Josh HarkinsonApr. 29, 2016 2:38 PM
On Friday, President Barack Obama released a plan for the federal government to promote the development of smart-gun technology. The guns, also known as "personalized firearms," employ biometric or other sensor technologies to prevent them from being fired by anyone other than their owners.
"Today, many gun injuries and deaths are the result of legal guns that were stolen, misused, or discharged accidentally," Obama said in a Facebook post. "As long as we've got the technology to prevent a criminal from stealing and using your smartphone, then we should be able to prevent the wrong person from pulling a trigger on a gun."
Obama began advocating smart guns in January, as part of his latest push to confront America's costly gun violence crisis. He ordered the departments of Justice, Defense, and Homeland Security to develop a strategy to promote the technologies and expedite government procurement of the weapons. The report released Friday details the following initiatives:
By October, the departments of Justice and Homeland Security will establish requirements that smart-gun manufacturers need to meet in order for their guns to be purchased by law enforcement agencies. They will also identify agencies willing to participate in a smart-gun pilot program.
The Department of Defense will help manufacturers test smart-gun technologies at the US Army Aberdeen Test Center in Maryland. Manufacturers will be eligible to win cash prizes for successful designs.
The Department of Justice has authorized agencies to apply certain federal grants to the purchase of smart guns.
Gun companies first pursued smart guns in the 1990s, in part at the urging of the Clinton administration. Colt, Smith & Wesson, and O.F. Mossberg & Sons developed prototypes. The products were shelved, however, when market research showed consumers didn't trust the weapons—and after the National Rifle Association and other gun rights activists denounced the companies for a product they claimed was a Trojan horse for gun control.

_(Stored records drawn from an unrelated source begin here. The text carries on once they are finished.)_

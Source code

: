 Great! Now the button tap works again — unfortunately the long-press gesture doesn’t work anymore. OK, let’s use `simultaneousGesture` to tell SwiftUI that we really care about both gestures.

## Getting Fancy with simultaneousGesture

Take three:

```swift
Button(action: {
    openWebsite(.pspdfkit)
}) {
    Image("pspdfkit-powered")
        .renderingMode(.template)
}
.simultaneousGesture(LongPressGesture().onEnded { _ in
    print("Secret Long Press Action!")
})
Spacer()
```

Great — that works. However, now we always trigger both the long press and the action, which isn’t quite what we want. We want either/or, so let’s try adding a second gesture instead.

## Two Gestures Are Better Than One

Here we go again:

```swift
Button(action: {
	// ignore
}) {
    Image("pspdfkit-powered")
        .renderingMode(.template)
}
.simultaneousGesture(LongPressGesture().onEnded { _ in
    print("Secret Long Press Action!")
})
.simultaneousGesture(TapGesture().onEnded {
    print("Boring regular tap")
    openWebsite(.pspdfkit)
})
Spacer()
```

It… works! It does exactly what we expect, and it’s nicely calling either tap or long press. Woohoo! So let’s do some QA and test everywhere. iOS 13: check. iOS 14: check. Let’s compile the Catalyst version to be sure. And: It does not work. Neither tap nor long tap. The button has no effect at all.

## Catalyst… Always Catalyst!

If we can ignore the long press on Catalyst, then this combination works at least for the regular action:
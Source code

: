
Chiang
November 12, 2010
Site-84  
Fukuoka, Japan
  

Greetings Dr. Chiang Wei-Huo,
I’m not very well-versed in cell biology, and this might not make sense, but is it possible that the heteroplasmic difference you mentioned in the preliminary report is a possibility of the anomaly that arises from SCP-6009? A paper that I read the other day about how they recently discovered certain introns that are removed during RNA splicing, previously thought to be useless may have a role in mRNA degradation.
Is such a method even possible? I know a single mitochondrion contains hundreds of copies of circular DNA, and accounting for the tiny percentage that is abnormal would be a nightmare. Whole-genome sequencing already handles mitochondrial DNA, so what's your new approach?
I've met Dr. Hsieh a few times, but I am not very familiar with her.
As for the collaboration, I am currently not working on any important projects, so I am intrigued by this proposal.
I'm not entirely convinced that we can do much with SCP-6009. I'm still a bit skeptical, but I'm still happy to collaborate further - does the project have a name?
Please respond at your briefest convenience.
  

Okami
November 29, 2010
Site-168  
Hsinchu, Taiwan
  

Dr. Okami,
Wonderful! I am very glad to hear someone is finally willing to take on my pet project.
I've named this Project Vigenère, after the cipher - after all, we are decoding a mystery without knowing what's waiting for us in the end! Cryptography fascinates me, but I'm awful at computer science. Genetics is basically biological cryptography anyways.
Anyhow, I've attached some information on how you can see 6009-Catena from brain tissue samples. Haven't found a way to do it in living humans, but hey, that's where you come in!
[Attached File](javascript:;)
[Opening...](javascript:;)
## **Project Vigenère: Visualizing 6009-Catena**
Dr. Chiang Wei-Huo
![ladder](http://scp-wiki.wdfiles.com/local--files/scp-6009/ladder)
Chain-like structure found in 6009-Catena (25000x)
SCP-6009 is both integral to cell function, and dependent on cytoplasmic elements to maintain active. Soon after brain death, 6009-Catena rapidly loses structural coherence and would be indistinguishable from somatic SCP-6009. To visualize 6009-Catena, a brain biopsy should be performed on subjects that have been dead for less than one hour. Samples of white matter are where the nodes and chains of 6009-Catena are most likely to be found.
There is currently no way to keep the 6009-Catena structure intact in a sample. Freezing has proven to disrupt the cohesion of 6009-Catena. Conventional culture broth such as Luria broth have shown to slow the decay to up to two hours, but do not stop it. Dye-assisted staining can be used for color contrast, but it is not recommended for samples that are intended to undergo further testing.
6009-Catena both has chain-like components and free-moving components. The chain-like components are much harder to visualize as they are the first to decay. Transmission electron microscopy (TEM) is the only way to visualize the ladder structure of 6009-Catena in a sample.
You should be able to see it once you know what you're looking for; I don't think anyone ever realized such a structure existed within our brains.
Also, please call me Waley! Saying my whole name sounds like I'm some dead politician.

The recent rise in mass shootings has helped renew interest in smart guns, including among investors in Silicon Valley. The Smart Tech Challenges Foundation, created by angel investor Ron Conway after the 2012 Newtown massacre, has handed out about $1 million in funding to gun safety startups. One grant recipient was Jonathan Mossberg, a former Mossberg & Sons VP and the developer of the iGun, a shotgun that will only fire if the shooter is wearing a special ring. Mossberg, who is working on miniaturizing his technology for handguns, told me by phone on Friday that Obama's efforts could "raise a whole lot of interest and give people a sense of this market."
By one estimate, smart guns may be a $1 billion slice of the industry. The White House initiative could help create more opportunity in the major market for supplying law enforcement agencies. Mossberg and a handful of other smart-gun developers have long been trying to get police departments interested in their weapons; an estimated 5 to 10 percent of police deaths occur when officers' own firearms are used against them. Some law enforcement leaders have shown support for adopting the technology, including San Francisco Police Chief Greg Suhr.
But strong opposition continues: The NRA remains sharply critical of Obama's policy, which suggests the gun industry is likely to follow suit and ignore efforts on the technology. The Fraternal Order of Police, a national interest group representing the rank and file, is also signaling skepticism. "Police officers in general, federal officers in particular, shouldn't be asked to be guinea pigs in evaluating a firearm nobody's even seen yet," FOP Director James Pasco told Politico. "We have some very, very serious questions." (Politico failed to note that a charity run by the FOP has received at least $125,000 since 2010 from another conservative gun lobbying group, the National Shooting Sports Foundation.)
Obama on Friday also announced several other gun safety initiatives, including a proposed rule requiring the Social Security Administration to better report mental-illness information to the federal background check system, and a gun violence prevention conference to be hosted by the White House in May.